(What you have to do): Every line containing the word "date" must be pulled from the records.

┌─ Data for processing

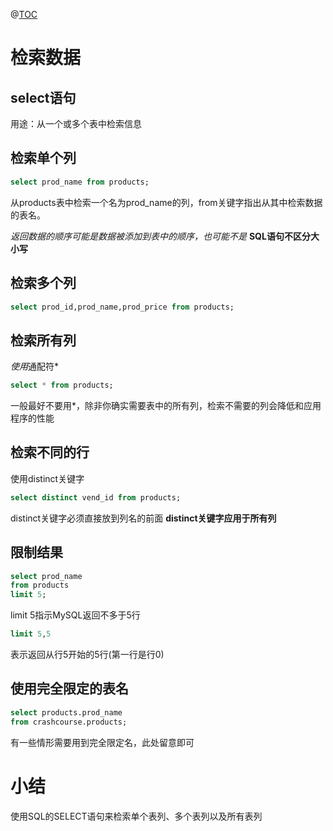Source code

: ﻿@[TOC](目录)
# 检索数据
## select语句
用途：从一个或多个表中检索信息
## 检索单个列
```sql
select prod_name from products;
```
从products表中检索一个名为prod_name的列，from关键字指出从其中检索数据的表名。

*返回数据的顺序可能是数据被添加到表中的顺序，也可能不是*
**SQL语句不区分大小写**
## 检索多个列

```sql
select prod_id,prod_name,prod_price from products;
```
## 检索所有列
*使用*通配符*

```sql
select * from products;
```
一般最好不要用*，除非你确实需要表中的所有列，检索不需要的列会降低和应用程序的性能

## 检索不同的行
使用distinct关键字

```sql
select distinct vend_id from products;
```
distinct关键字必须直接放到列名的前面
**distinct关键字应用于所有列**
## 限制结果

```sql
select prod_name
from products
limit 5;
```
limit 5指示MySQL返回不多于5行

```sql
limit 5,5
```
表示返回从行5开始的5行(第一行是行0)

## 使用完全限定的表名

```sql
select products.prod_name
from crashcourse.products;
```
有一些情形需要用到完全限定名，此处留意即可

# 小结
使用SQL的SELECT语句来检索单个表列、多个表列以及所有表列

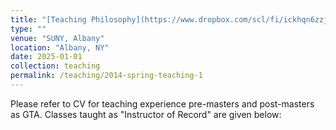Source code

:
 ```yaml
---
title: "[Teaching Philosophy](https://www.dropbox.com/scl/fi/ickhqn6zzjte3uxh4jk3e/Teaching_Philosophy.pdf?rlkey=i12godhb9ia86nylv1lo7otpz&st=9f23f13e&dl=0)"
type: ""
venue: "SUNY, Albany"
location: "Albany, NY"
date: 2025-01-01
collection: teaching
permalink: /teaching/2014-spring-teaching-1
---
```








<p> Please refer to CV for teaching experience pre-masters and post-masters as GTA. Classes taught as "Instructor of Record" are given below: 
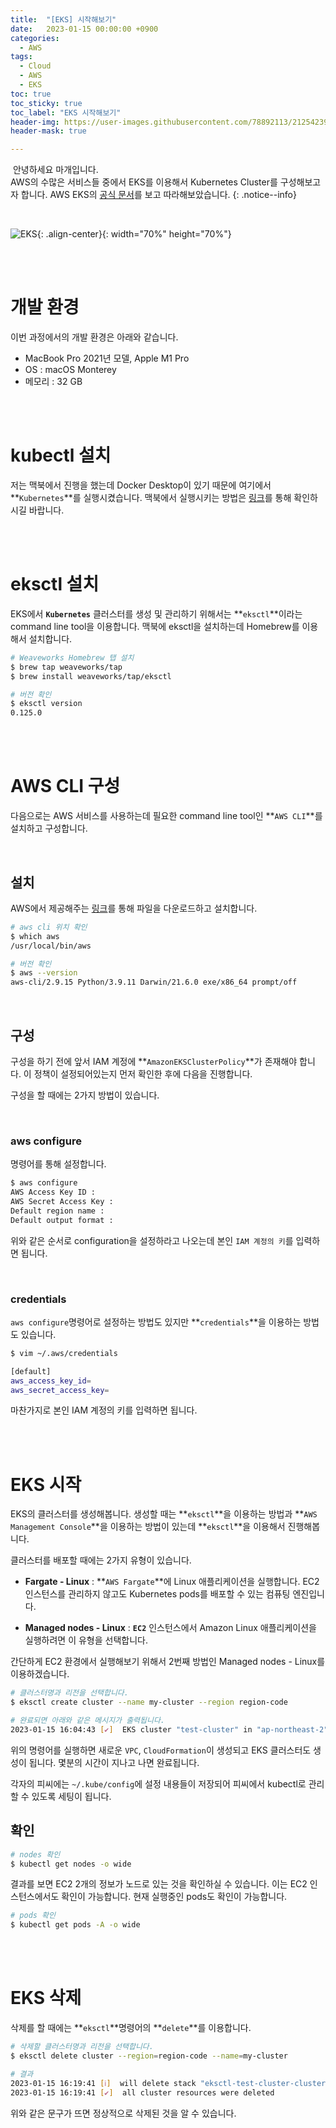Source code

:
 ```yaml
---
title:  "[EKS] 시작해보기"
date:   2023-01-15 00:00:00 +0900
categories:
  - AWS
tags:
  - Cloud
  - AWS
  - EKS
toc: true
toc_sticky: true
toc_label: "EKS 시작해보기"
header-img: https://user-images.githubusercontent.com/78892113/212542390-43b73348-b551-421b-af80-7a0cfdcfa7dc.png
header-mask: true

---
```


&nbsp;안녕하세요 마개입니다.  
AWS의 수많은 서비스들 중에서 EKS를 이용해서 Kubernetes Cluster를 구성해보고자 합니다. AWS EKS의 <a href="https://docs.aws.amazon.com/ko_kr/eks/latest/userguide/getting-started.html">공식 문서</a>를 보고 따라해보았습니다.
{: .notice--info}

<br>

![EKS](https://user-images.githubusercontent.com/78892113/212542390-43b73348-b551-421b-af80-7a0cfdcfa7dc.png){: .align-center}{: width="70%" height="70%"} 

<br><br>

# 개발 환경

이번 과정에서의 개발 환경은 아래와 같습니다.
* MacBook Pro 2021년 모델, Apple M1 Pro
* OS : macOS Monterey
* 메모리 : 32 GB

<br><br>

# kubectl 설치

저는 맥북에서 진행을 했는데 Docker Desktop이 있기 때문에 여기에서 **`Kubernetes`**를 실행시켰습니다. 맥북에서 실행시키는 방법은 <a href="https://magaetube.github.io/devops/Kubernetes-for-Mac/">링크</a>를 통해 확인하시길 바랍니다.

<br><br>

# eksctl 설치

EKS에서 **`Kubernetes`** 클러스터를 생성 및 관리하기 위해서는 **`eksctl`**이라는 command line tool을 이용합니다. 맥북에 eksctl을 설치하는데 Homebrew를 이용해서 설치합니다.

```sh
# Weaveworks Homebrew 탭 설치
$ brew tap weaveworks/tap
$ brew install weaveworks/tap/eksctl

# 버전 확인
$ eksctl version
0.125.0
```

<br><br>

# AWS CLI 구성

다음으로는 AWS 서비스를 사용하는데 필요한 command line tool인 **`AWS CLI`**를 설치하고 구성합니다.

<br>

## 설치

AWS에서 제공해주는 <a href="https://awscli.amazonaws.com/AWSCLIV2.pkg">링크</a>를 통해 파일을 다운로드하고 설치합니다.

```sh
# aws cli 위치 확인
$ which aws
/usr/local/bin/aws

# 버전 확인
$ aws --version
aws-cli/2.9.15 Python/3.9.11 Darwin/21.6.0 exe/x86_64 prompt/off
```

<br>

## 구성

구성을 하기 전에 앞서 IAM 계정에 **`AmazonEKSClusterPolicy`**가 존재해야 합니다. 이 정책이 설정되어있는지 먼저 확인한 후에 다음을 진행합니다.

구성을 할 때에는 2가지 방법이 있습니다.

<br>

### aws configure

명령어를 통해 설정합니다.

```sh
$ aws configure
AWS Access Key ID : 
AWS Secret Access Key :
Default region name : 
Default output format :
```

위와 같은 순서로 configuration을 설정하라고 나오는데 본인 `IAM 계정의 키`를 입력하면 됩니다.

<br>

### credentials

`aws configure`명령어로 설정하는 방법도 있지만 **`credentials`**을 이용하는 방법도 있습니다.

```sh
$ vim ~/.aws/credentials

[default]
aws_access_key_id=
aws_secret_access_key=
```

마찬가지로 본인 IAM 계정의 키를 입력하면 됩니다.

<br><br>

# EKS 시작

EKS의 클러스터를 생성해봅니다. 생성할 때는 **`eksctl`**을 이용하는 방법과 **`AWS Management Console`**을 이용하는 방법이 있는데 **`eksctl`**을 이용해서 진행해봅니다.  


클러스터를 배포할 때에는 2가지 유형이 있습니다.
* **Fargate - Linux** : **`AWS Fargate`**에 Linux 애플리케이션을 실행합니다. EC2 인스턴스를 관리하지 않고도 Kubernetes pods를 배포할 수 있는 컴퓨팅 엔진입니다.

* **Managed nodes - Linux** : **`EC2`** 인스턴스에서 Amazon Linux 애플리케이션을 실행하려면 이 유형을 선택합니다.
  
간단하게 EC2 환경에서 실행해보기 위해서 2번째 방법인 Managed nodes - Linux를 이용하겠습니다.

```sh
# 클러스터명과 리전을 선택합니다.
$ eksctl create cluster --name my-cluster --region region-code

# 완료되면 아래와 같은 메시지가 출력됩니다.
2023-01-15 16:04:43 [✔]  EKS cluster "test-cluster" in "ap-northeast-2" region is ready
```

위의 명령어를 실행하면 새로운 `VPC`, `CloudFormation`이 생성되고 EKS 클러스터도 생성이 됩니다. 몇분의 시간이 지나고 나면 완료됩니다.

각자의 피씨에는 `~/.kube/config`에 설정 내용들이 저장되어 피씨에서 kubectl로 관리할 수 있도록 세팅이 됩니다.

## 확인

```sh
# nodes 확인
$ kubectl get nodes -o wide
```


결과를 보면 EC2 2개의 정보가 노드로 있는 것을 확인하실 수 있습니다. 이는 EC2 인스턴스에서도 확인이 가능합니다. 현재 실행중인 pods도 확인이 가능합니다.

```sh
# pods 확인
$ kubectl get pods -A -o wide
```

<br><br>

# EKS 삭제

삭제를 할 때에는 **`eksctl`**명령어의 **`delete`**를 이용합니다.

```sh
# 삭제할 클러스터명과 리전을 선택합니다.
$ eksctl delete cluster --region=region-code --name=my-cluster

# 결과
2023-01-15 16:19:41 [ℹ]  will delete stack "eksctl-test-cluster-cluster"
2023-01-15 16:19:41 [✔]  all cluster resources were deleted
```

위와 같은 문구가 뜨면 정상적으로 삭제된 것을 알 수 있습니다.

└─

(Reply to the task):
date: 2025-01-01
date:   2023-01-15 00:00:00 +0900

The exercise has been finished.